The rich lime simple syrup is incredibly versatile, so I provided a recipe larger than you’ll need for just this drink. It can easily be substituted into any cocktail that usually calls for some lime (or lemon) juice and sugar. Since it’s a rich syrup, made with double the sugar to water ratio, it also has a long shelf life. Rich simple syrups can keep in the refrigerator for well up to six months. I’m enjoying it in everything from the paloma below, to gin and tonics, to a twist on a bourbon old fashioned.
Quick note – while I love a sugar rim on a glass, it’s certainly optional if you’d like to be a little lazier about this drink. You may just want to add some extra lime syrup to the recipe to balance out the sweetness depending on your personal tastes.
If you need some alternate ideas for food to pair with your paloma, I highly suggest checking out the cookbook Tacos: Recipes and Provocations for inspiration – the photos are stunning. Or, perhaps these spicy pork tacos or chicken enchiladas will hit the spot. All of them will put you in the mood for Cinco de Mayo!
I hope you enjoy this delicious Elderflower & Citrus Paloma and have a lovely weekend – Cheers!
Disclaimer: This post contains Amazon.com affiliate links, and I will earn a commission if you purchase through these links. I recommend products honestly and because I find them interesting or helpful. All thoughts and opinions are my own.

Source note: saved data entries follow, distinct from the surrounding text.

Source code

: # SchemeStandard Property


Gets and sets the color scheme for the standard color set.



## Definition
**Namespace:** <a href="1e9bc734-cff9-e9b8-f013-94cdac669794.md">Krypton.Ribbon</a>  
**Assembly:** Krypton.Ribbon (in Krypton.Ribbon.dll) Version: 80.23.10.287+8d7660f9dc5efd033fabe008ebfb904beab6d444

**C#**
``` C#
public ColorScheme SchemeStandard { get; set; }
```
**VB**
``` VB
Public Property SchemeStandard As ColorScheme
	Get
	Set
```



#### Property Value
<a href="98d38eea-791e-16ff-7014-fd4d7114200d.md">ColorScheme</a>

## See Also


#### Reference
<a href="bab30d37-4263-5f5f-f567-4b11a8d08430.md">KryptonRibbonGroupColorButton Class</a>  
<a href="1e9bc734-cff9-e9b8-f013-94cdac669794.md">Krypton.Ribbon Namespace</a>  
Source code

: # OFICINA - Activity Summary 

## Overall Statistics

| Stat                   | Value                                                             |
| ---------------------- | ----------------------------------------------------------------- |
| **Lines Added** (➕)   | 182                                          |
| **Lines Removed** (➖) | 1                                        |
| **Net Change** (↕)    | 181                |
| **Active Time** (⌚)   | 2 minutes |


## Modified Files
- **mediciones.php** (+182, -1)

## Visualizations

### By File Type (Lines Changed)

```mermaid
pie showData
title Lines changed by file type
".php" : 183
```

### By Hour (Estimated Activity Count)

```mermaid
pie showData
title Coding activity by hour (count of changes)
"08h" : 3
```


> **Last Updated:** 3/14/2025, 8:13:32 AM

Elderflower & Citrus Paloma with Homemade Lime Syrup
- 3 oz tequila reposado
- 4 oz grapefruit juice
- 1 oz St. Germain elderflower liquor
- 1 oz homemade rich lime simple syrup
- Ice cubes
- Extra fine sugar, to rim the glasses
- Grapefruit wedges, for garnish
Rich Lime Simple Syrup
- 1 cup granulated white sugar
- 1/2 cup water
- Zest and juice of 2 limes
Make the rich simple syrup ahead of time:
Heat the sugar and water in a small saucepan over medium high heat. Stir to dissolve the sugar, and once the mixture starts to simmer, reduce the heat to low. Add the lime zest and juice, and allow the ingredients to simmer gently for 20-25 minutes, until the mixture has thickened and slightly reduced. The syrup may take on a slight golden hue, but do not let it darken too much - you do not want it to to caramelize.
Remove the lime-infused rich simple syrup from heat, and allow to cool. Strain the syrup into an airtight bottle or jar, discarding the spent lime peels. Chill for at least an hour before using for best results. A rich simple syrup can last up to 6 months in the refrigerator.
For the Cocktail:
Prepare 2 coupe or lowball glasses with a sugar rim.

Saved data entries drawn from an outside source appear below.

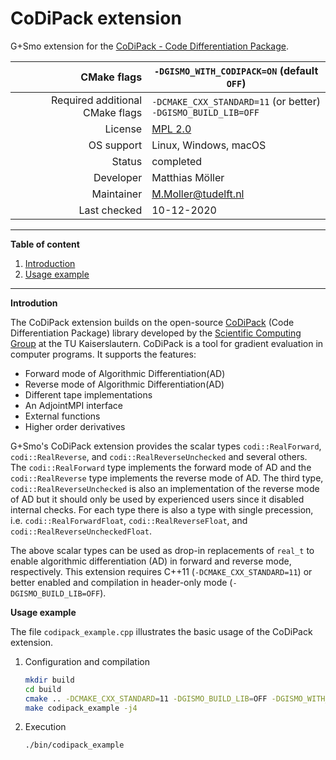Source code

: # CoDiPack extension

G+Smo extension for the [CoDiPack - Code Differentiation Package](https://www.scicomp.uni-kl.de/software/codi/).

|CMake flags|```-DGISMO_WITH_CODIPACK=ON``` (default ```OFF```)|
|--:|---|
|Required additional CMake flags|```-DCMAKE_CXX_STANDARD=11``` (or better)<br>```-DGISMO_BUILD_LIB=OFF```|
|License|[MPL 2.0](https://www.mozilla.org/en-US/MPL/2.0/)|
|OS support|Linux, Windows, macOS|
|Status|completed|
|Developer|Matthias Möller|
|Maintainer|M.Moller@tudelft.nl|
|Last checked|10-12-2020|

***
__Table of content__
1. [Introduction](#introduction)
2. [Usage example](#usage_example)
***

__Introdution__

The CoDiPack extension builds on the open-source [CoDiPack](https://github.com/SciCompKL/CoDiPack) (Code Differentiation Package) library developed by the [Scientific Computing Group](http://www.scicomp.uni-kl.de/) at the TU Kaiserslautern. CoDiPack is a tool for gradient evaluation in computer programs. It supports the features:

-  Forward mode of Algorithmic Differentiation(AD)
-  Reverse mode of Algorithmic Differentiation(AD)
-  Different tape implementations
-  An AdjointMPI interface
-  External functions
-  Higher order derivatives

G+Smo's CoDiPack extension provides the scalar types ```codi::RealForward```, ```codi::RealReverse```, and ```codi::RealReverseUnchecked``` and several others. The ```codi::RealForward``` type implements the forward mode of AD and the ```codi::RealReverse``` type implements the reverse mode of AD. The third type, ```codi::RealReverseUnchecked``` is also an implementation of the reverse mode of AD but it should only be used by experienced users since it disabled internal checks. For each type there is also a type with single precession, i.e. ```codi::RealForwardFloat```, ```codi::RealReverseFloat```, and ```codi::RealReverseUncheckedFloat```.

The above scalar types can be used as drop-in replacements of ```real_t``` to enable algorithmic differentiation (AD) in forward and reverse mode, respectively. This extension requires C++11 (```-DCMAKE_CXX_STANDARD=11```) or better enabled and compilation in header-only mode (```-DGISMO_BUILD_LIB=OFF```).

__Usage example__

The file ```codipack_example.cpp``` illustrates the basic usage of the CoDiPack extension.

1.  Configuration and compilation
    ```bash
    mkdir build
    cd build
    cmake .. -DCMAKE_CXX_STANDARD=11 -DGISMO_BUILD_LIB=OFF -DGISMO_WITH_CODIPACK=ON
    make codipack_example -j4
    ```
2.  Execution
    ```bash
    ./bin/codipack_example
    ```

Combine the tequila, grapefruit juice, elderflower liquor, and lime syrup together in a cocktail shaker with two ice cubes. Shake until frosty. Strain the cocktail into the prepared glasses. Share with someone you care about (or drink them both – no judgments here!).
Preparing a Sugar Rim: I find the easiest way line a glass with a sugar rim is to first slide a lime wedge around the rim of the glass. This coats it with lime juice (but water can be used as well). Then, roll the rim of the glass in a saucer of extra fine sugar to coat. If you choose to forego a sugar rim, you may want to increase the amount of lime simple syrup in the final cocktail, depending on your sweetness preferences.